Items listed in a dataset:
Start of Block

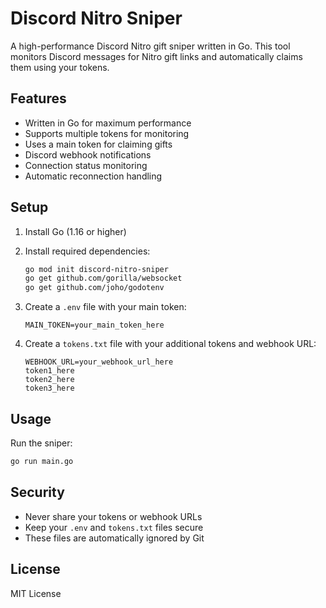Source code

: # Discord Nitro Sniper

A high-performance Discord Nitro gift sniper written in Go. This tool monitors Discord messages for Nitro gift links and automatically claims them using your tokens.

## Features

- Written in Go for maximum performance
- Supports multiple tokens for monitoring
- Uses a main token for claiming gifts
- Discord webhook notifications
- Connection status monitoring
- Automatic reconnection handling

## Setup

1. Install Go (1.16 or higher)
2. Install required dependencies:
   ```bash
   go mod init discord-nitro-sniper
   go get github.com/gorilla/websocket
   go get github.com/joho/godotenv
   ```

3. Create a `.env` file with your main token:
   ```
   MAIN_TOKEN=your_main_token_here
   ```

4. Create a `tokens.txt` file with your additional tokens and webhook URL:
   ```
   WEBHOOK_URL=your_webhook_url_here
   token1_here
   token2_here
   token3_here
   ```

## Usage

Run the sniper:
```bash
go run main.go
```

## Security

- Never share your tokens or webhook URLs
- Keep your `.env` and `tokens.txt` files secure
- These files are automatically ignored by Git

## License

MIT License 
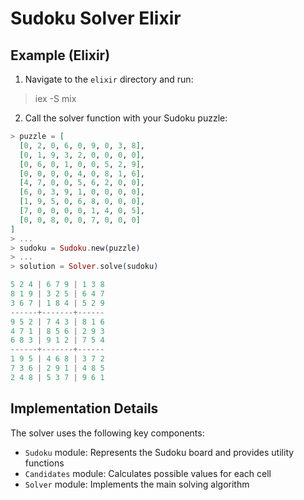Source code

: # Sudoku Solver Elixir

## Example (Elixir)
1. Navigate to the `elixir` directory and run:

> iex -S mix

2. Call the solver function with your Sudoku puzzle:
```elixir
> puzzle = [
  [0, 2, 0, 6, 0, 9, 0, 3, 8],
  [0, 1, 9, 3, 2, 0, 0, 0, 0],
  [0, 6, 0, 1, 0, 0, 5, 2, 9],
  [0, 0, 0, 0, 4, 0, 8, 1, 6],
  [4, 7, 0, 0, 5, 6, 2, 0, 0],
  [6, 0, 3, 9, 1, 0, 0, 0, 0],
  [1, 9, 5, 0, 6, 8, 0, 0, 0],
  [7, 0, 0, 0, 0, 1, 4, 0, 5],
  [0, 0, 8, 0, 0, 7, 0, 0, 0]
]
> ...
> sudoku = Sudoku.new(puzzle)
> ...
> solution = Solver.solve(sudoku)
```

```javascript
5 2 4 | 6 7 9 | 1 3 8
8 1 9 | 3 2 5 | 6 4 7
3 6 7 | 1 8 4 | 5 2 9
------+-------+------
9 5 2 | 7 4 3 | 8 1 6
4 7 1 | 8 5 6 | 2 9 3
6 8 3 | 9 1 2 | 7 5 4
------+-------+------
1 9 5 | 4 6 8 | 3 7 2
7 3 6 | 2 9 1 | 4 8 5
2 4 8 | 5 3 7 | 9 6 1
```

## Implementation Details
The solver uses the following key components:

- `Sudoku` module: Represents the Sudoku board and provides utility functions
- `Candidates` module: Calculates possible values for each cell
- `Solver` module: Implements the main solving algorithm
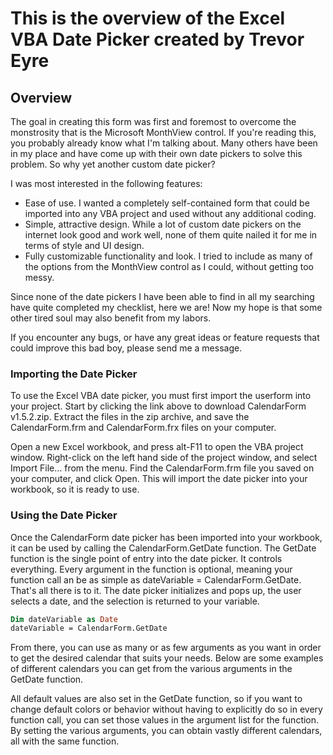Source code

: # This is the overview of the Excel VBA Date Picker created by Trevor Eyre

## Overview
The goal in creating this form was first and foremost to overcome the monstrosity that is the Microsoft MonthView control. If you're reading this, you probably already know what I'm talking about. Many others have been in my place and have come up with their own date pickers to solve this problem. So why yet another custom date picker?  
 
I was most interested in the following features:  

- Ease of use. I wanted a completely self-contained form that could be imported into any VBA project and used without any additional coding.
- Simple, attractive design. While a lot of custom date pickers on the internet look good and work well, none of them quite nailed it for me in terms of style and UI design.
- Fully customizable functionality and look. I tried to include as many of the options from the MonthView control as I could, without getting too messy.  
 
Since none of the date pickers I have been able to find in all my searching have quite completed my checklist, here we are! Now my hope is that some other tired soul may also benefit from my labors.  

If you encounter any bugs, or have any great ideas or feature requests that could improve this bad boy, please send me a message.  

### Importing the Date Picker
To use the Excel VBA date picker, you must first import the userform into your project. Start by clicking the link above to download CalendarForm v1.5.2.zip. Extract the files in the zip archive, and save the CalendarForm.frm and CalendarForm.frx files on your computer.  
 
Open a new Excel workbook, and press alt-F11 to open the VBA project window. Right-click on the left hand side of the project window, and select Import File... from the menu. Find the CalendarForm.frm file you saved on your computer, and click Open. This will import the date picker into your workbook, so it is ready to use.  
 
### Using the Date Picker
Once the CalendarForm date picker has been imported into your workbook, it can be used by calling the CalendarForm.GetDate function. The GetDate function is the single point of entry into the date picker. It controls everything. Every argument in the function is optional, meaning your function call an be as simple as dateVariable = CalendarForm.GetDate. That's all there is to it. The date picker initializes and pops up, the user selects a date, and the selection is returned to your variable.  

```vb
Dim dateVariable as Date
dateVariable = CalendarForm.GetDate
```
From there, you can use as many or as few arguments as you want in order to get the desired calendar that suits your needs. Below are some examples of different calendars you can get from the various arguments in the GetDate function.  
  
All default values are also set in the GetDate function, so if you want to change default colors or behavior without having to explicitly do so in every function call, you can set those values in the argument list for the function. By setting the various arguments, you can obtain vastly different calendars, all with the same function.
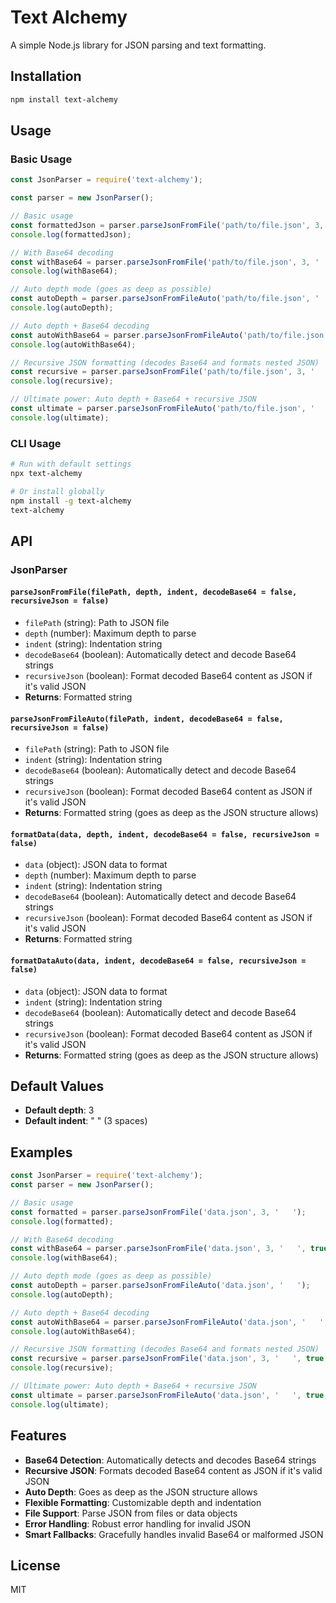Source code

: # Text Alchemy

A simple Node.js library for JSON parsing and text formatting.

## Installation

```bash
npm install text-alchemy
```

## Usage

### Basic Usage

```javascript
const JsonParser = require('text-alchemy');

const parser = new JsonParser();

// Basic usage
const formattedJson = parser.parseJsonFromFile('path/to/file.json', 3, '  ');
console.log(formattedJson);

// With Base64 decoding
const withBase64 = parser.parseJsonFromFile('path/to/file.json', 3, '  ', true);
console.log(withBase64);

// Auto depth mode (goes as deep as possible)
const autoDepth = parser.parseJsonFromFileAuto('path/to/file.json', '  ');
console.log(autoDepth);

// Auto depth + Base64 decoding
const autoWithBase64 = parser.parseJsonFromFileAuto('path/to/file.json', '  ', true);
console.log(autoWithBase64);

// Recursive JSON formatting (decodes Base64 and formats nested JSON)
const recursive = parser.parseJsonFromFile('path/to/file.json', 3, '  ', true, true);
console.log(recursive);

// Ultimate power: Auto depth + Base64 + recursive JSON
const ultimate = parser.parseJsonFromFileAuto('path/to/file.json', '  ', true, true);
console.log(ultimate);
```

### CLI Usage

```bash
# Run with default settings
npx text-alchemy

# Or install globally
npm install -g text-alchemy
text-alchemy
```

## API

### JsonParser

#### `parseJsonFromFile(filePath, depth, indent, decodeBase64 = false, recursiveJson = false)`
- `filePath` (string): Path to JSON file
- `depth` (number): Maximum depth to parse
- `indent` (string): Indentation string
- `decodeBase64` (boolean): Automatically detect and decode Base64 strings
- `recursiveJson` (boolean): Format decoded Base64 content as JSON if it's valid JSON
- **Returns**: Formatted string

#### `parseJsonFromFileAuto(filePath, indent, decodeBase64 = false, recursiveJson = false)`
- `filePath` (string): Path to JSON file
- `indent` (string): Indentation string
- `decodeBase64` (boolean): Automatically detect and decode Base64 strings
- `recursiveJson` (boolean): Format decoded Base64 content as JSON if it's valid JSON
- **Returns**: Formatted string (goes as deep as the JSON structure allows)

#### `formatData(data, depth, indent, decodeBase64 = false, recursiveJson = false)`
- `data` (object): JSON data to format
- `depth` (number): Maximum depth to parse  
- `indent` (string): Indentation string
- `decodeBase64` (boolean): Automatically detect and decode Base64 strings
- `recursiveJson` (boolean): Format decoded Base64 content as JSON if it's valid JSON
- **Returns**: Formatted string

#### `formatDataAuto(data, indent, decodeBase64 = false, recursiveJson = false)`
- `data` (object): JSON data to format
- `indent` (string): Indentation string
- `decodeBase64` (boolean): Automatically detect and decode Base64 strings
- `recursiveJson` (boolean): Format decoded Base64 content as JSON if it's valid JSON
- **Returns**: Formatted string (goes as deep as the JSON structure allows)

## Default Values

- **Default depth**: 3
- **Default indent**: "   " (3 spaces)

## Examples

```javascript
const JsonParser = require('text-alchemy');
const parser = new JsonParser();

// Basic usage
const formatted = parser.parseJsonFromFile('data.json', 3, '   ');
console.log(formatted);

// With Base64 decoding
const withBase64 = parser.parseJsonFromFile('data.json', 3, '   ', true);
console.log(withBase64);

// Auto depth mode (goes as deep as possible)
const autoDepth = parser.parseJsonFromFileAuto('data.json', '   ');
console.log(autoDepth);

// Auto depth + Base64 decoding
const autoWithBase64 = parser.parseJsonFromFileAuto('data.json', '   ', true);
console.log(autoWithBase64);

// Recursive JSON formatting (decodes Base64 and formats nested JSON)
const recursive = parser.parseJsonFromFile('data.json', 3, '   ', true, true);
console.log(recursive);

// Ultimate power: Auto depth + Base64 + recursive JSON
const ultimate = parser.parseJsonFromFileAuto('data.json', '   ', true, true);
console.log(ultimate);
```

## Features

- **Base64 Detection**: Automatically detects and decodes Base64 strings
- **Recursive JSON**: Formats decoded Base64 content as JSON if it's valid JSON
- **Auto Depth**: Goes as deep as the JSON structure allows
- **Flexible Formatting**: Customizable depth and indentation
- **File Support**: Parse JSON from files or data objects
- **Error Handling**: Robust error handling for invalid JSON
- **Smart Fallbacks**: Gracefully handles invalid Base64 or malformed JSON

## License

MIT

End of Block

▶ [Required work] Could you repeat, exactly and with nothing else, the lines from the first line of the records through the line containing "## Overview"? Leave out the pictures.

▶ [Task answer]
Source code

: # Discord Nitro Sniper

A high-performance Discord Nitro gift sniper written in Go. This tool monitors Discord messages for Nitro gift links and automatically claims them using your tokens.

## Features

- Written in Go for maximum performance
- Supports multiple tokens for monitoring
- Uses a main token for claiming gifts
- Discord webhook notifications
- Connection status monitoring
- Automatic reconnection handling

## Setup

1. Install Go (1.16 or higher)
2. Install required dependencies:
   ```bash
   go mod init discord-nitro-sniper
   go get github.com/gorilla/websocket
   go get github.com/joho/godotenv
   ```

3. Create a `.env` file with your main token:
   ```
   MAIN_TOKEN=your_main_token_here
   ```

4. Create a `tokens.txt` file with your additional tokens and webhook URL:
   ```
   WEBHOOK_URL=your_webhook_url_here
   token1_here
   token2_here
   token3_here
   ```

## Usage

Run the sniper:
```bash
go run main.go
```

## Security

- Never share your tokens or webhook URLs
- Keep your `.env` and `tokens.txt` files secure
- These files are automatically ignored by Git

## License

MIT License 
Source code

: # Sudoku Solver Elixir

## Example (Elixir)
1. Navigate to the `elixir` directory and run:

> iex -S mix

2. Call the solver function with your Sudoku puzzle:
```elixir
> puzzle = [
  [0, 2, 0, 6, 0, 9, 0, 3, 8],
  [0, 1, 9, 3, 2, 0, 0, 0, 0],
  [0, 6, 0, 1, 0, 0, 5, 2, 9],
  [0, 0, 0, 0, 4, 0, 8, 1, 6],
  [4, 7, 0, 0, 5, 6, 2, 0, 0],
  [6, 0, 3, 9, 1, 0, 0, 0, 0],
  [1, 9, 5, 0, 6, 8, 0, 0, 0],
  [7, 0, 0, 0, 0, 1, 4, 0, 5],
  [0, 0, 8, 0, 0, 7, 0, 0, 0]
]
> ...
> sudoku = Sudoku.new(puzzle)
> ...
> solution = Solver.solve(sudoku)
```

```javascript
5 2 4 | 6 7 9 | 1 3 8
8 1 9 | 3 2 5 | 6 4 7
3 6 7 | 1 8 4 | 5 2 9
------+-------+------
9 5 2 | 7 4 3 | 8 1 6
4 7 1 | 8 5 6 | 2 9 3
6 8 3 | 9 1 2 | 7 5 4
------+-------+------
1 9 5 | 4 6 8 | 3 7 2
7 3 6 | 2 9 1 | 4 8 5
2 4 8 | 5 3 7 | 9 6 1
```

## Implementation Details
The solver uses the following key components:

- `Sudoku` module: Represents the Sudoku board and provides utility functions
- `Candidates` module: Calculates possible values for each cell
- `Solver` module: Implements the main solving algorithm
Source code

: # This is the overview of the Excel VBA Date Picker created by Trevor Eyre

## Overview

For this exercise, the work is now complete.